Nonetheless, having gone through it, I must say that this Bill appears to enact a series of procedural improvements in the operation of the criminal jurisdiction of the court. For example, it very importantly supports and extends the operation of the VATAC scheme - the voluntary agreement to attend court scheme - which is, as members would be aware, an arrangement to replace the requirements to issue summonses and serve summonses in such a way that much court time is freed up and police time is freed up. It also, of course, similarly supports the pleas by post scheme which has been in operation for some time and which is an important way of dealing with much minor prosecution or laying of information in an efficacious and least costly way.

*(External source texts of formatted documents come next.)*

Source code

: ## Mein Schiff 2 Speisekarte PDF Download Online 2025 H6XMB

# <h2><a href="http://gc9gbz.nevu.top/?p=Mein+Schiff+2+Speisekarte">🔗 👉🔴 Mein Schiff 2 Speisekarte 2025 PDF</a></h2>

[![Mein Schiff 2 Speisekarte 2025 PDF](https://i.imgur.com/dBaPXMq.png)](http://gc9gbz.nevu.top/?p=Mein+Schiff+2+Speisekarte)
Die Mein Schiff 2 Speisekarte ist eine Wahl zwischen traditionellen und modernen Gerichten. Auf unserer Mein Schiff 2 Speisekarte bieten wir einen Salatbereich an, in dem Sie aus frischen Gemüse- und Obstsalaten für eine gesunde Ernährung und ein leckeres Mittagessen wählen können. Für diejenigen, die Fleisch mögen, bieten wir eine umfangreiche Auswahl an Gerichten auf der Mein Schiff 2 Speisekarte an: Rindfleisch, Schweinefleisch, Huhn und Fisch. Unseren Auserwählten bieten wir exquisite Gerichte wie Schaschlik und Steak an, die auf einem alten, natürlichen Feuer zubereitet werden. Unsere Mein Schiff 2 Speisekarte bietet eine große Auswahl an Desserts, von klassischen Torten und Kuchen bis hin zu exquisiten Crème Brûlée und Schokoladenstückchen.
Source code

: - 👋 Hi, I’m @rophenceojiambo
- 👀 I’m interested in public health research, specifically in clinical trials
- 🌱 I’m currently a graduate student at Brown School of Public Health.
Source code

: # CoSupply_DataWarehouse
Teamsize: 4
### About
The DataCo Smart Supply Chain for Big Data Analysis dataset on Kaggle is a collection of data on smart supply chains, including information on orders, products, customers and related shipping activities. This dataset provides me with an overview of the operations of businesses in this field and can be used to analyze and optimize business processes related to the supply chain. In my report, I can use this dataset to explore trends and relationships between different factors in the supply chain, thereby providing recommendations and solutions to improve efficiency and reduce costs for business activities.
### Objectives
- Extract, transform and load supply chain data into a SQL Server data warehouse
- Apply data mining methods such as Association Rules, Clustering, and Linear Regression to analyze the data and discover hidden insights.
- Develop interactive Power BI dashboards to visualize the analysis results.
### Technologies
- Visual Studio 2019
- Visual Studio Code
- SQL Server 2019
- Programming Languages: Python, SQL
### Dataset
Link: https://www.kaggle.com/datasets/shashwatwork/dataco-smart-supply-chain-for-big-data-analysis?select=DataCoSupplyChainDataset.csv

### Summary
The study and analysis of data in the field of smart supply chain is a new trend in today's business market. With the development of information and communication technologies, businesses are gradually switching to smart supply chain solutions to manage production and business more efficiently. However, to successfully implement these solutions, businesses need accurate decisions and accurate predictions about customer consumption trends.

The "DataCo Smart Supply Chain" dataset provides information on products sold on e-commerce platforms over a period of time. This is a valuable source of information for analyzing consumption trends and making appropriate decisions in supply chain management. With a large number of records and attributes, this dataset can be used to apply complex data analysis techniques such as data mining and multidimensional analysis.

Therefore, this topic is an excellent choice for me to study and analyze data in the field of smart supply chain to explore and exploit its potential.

These two schemes, the VATAC scheme and the pleas by post scheme, are designed to minimise the resources that we are pouring daily into the criminal justice system and the way in which the courts operate in administering that system. I think any of us here need only to visit one of our local courthouses to realise that there are enormous resources tied up in the way they operate. Large numbers of police, in particular, are tied up every day in dealing with matters in those courts and it really is quite wasteful. I think there are much better uses of that time than sitting in a court. Most of the time they spend in that court is in fact idle time. It is not time that they spend actually dealing with court matters or with people as members of the public; it is time spent sitting around and waiting. These schemes have built up procedures for a better use of court time, not only for the police but also for magistrates and for officials of the court, and I think for that reason they could be described as very positive. I know that this is very boring for Mr Berry but he will have to put up with it. These are important reforms, after all.

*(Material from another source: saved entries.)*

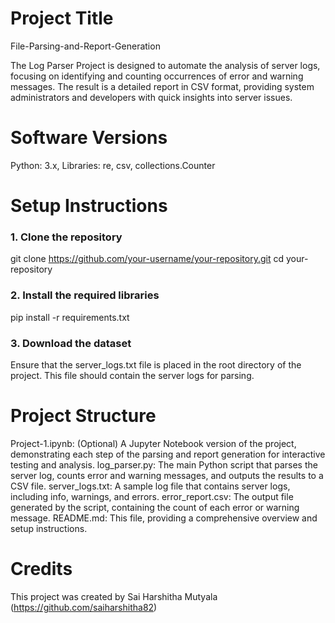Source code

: # Project Title
File-Parsing-and-Report-Generation

The Log Parser Project is designed to automate the analysis of server logs, focusing on identifying and counting occurrences of error and warning messages. The result is a detailed report in CSV format, providing system administrators and developers with quick insights into server issues.

# Software Versions
Python: 3.x, Libraries: re, csv, collections.Counter
# Setup Instructions
### 1. Clone the repository

   git clone https://github.com/your-username/your-repository.git
  cd your-repository

### 2. Install the required libraries

  pip install -r requirements.txt
   
### 3. Download the dataset

Ensure that the server_logs.txt file is placed in the root directory of the project. This file should contain the server logs for parsing.

# Project Structure

Project-1.ipynb: (Optional) A Jupyter Notebook version of the project, demonstrating each step of the parsing and report generation for interactive testing and analysis.
log_parser.py: The main Python script that parses the server log, counts error and warning messages, and outputs the results to a CSV file.
server_logs.txt: A sample log file that contains server logs, including info, warnings, and errors.
error_report.csv: The output file generated by the script, containing the count of each error or warning message.
README.md: This file, providing a comprehensive overview and setup instructions.

# Credits
This project was created by Sai Harshitha Mutyala (https://github.com/saiharshitha82)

There are some long overdue improvements in the operation of our criminal justice system in this Bill - on conviction and the levying of a fine or the imposing of a fine on a defendant in court proceedings. It has been the case, and it still is the case, that a defendant or an offender is ordered to pay a certain number of dollars - X dollars - or, in default, a certain number of days' imprisonment. At present that rate of imprisonment for a default in the payment of a fine is fixed at a certain rate - one day for each $25 of the fine. So if you were fined $200 and you did not pay that amount you would be spending eight days in gaol to make up your debt to society, so to speak. Unfortunately, the rate that we are presently charging in the ACT, one day for every $25, is not the rate which is imposed in New South Wales, where, after all, as the Minister pointed out, prisoners who are sentenced in ACT courts actually serve their time. It is appropriate, therefore, to adjust that amount to the New South Wales rate, and that is one day for every $100 of a fine imposed.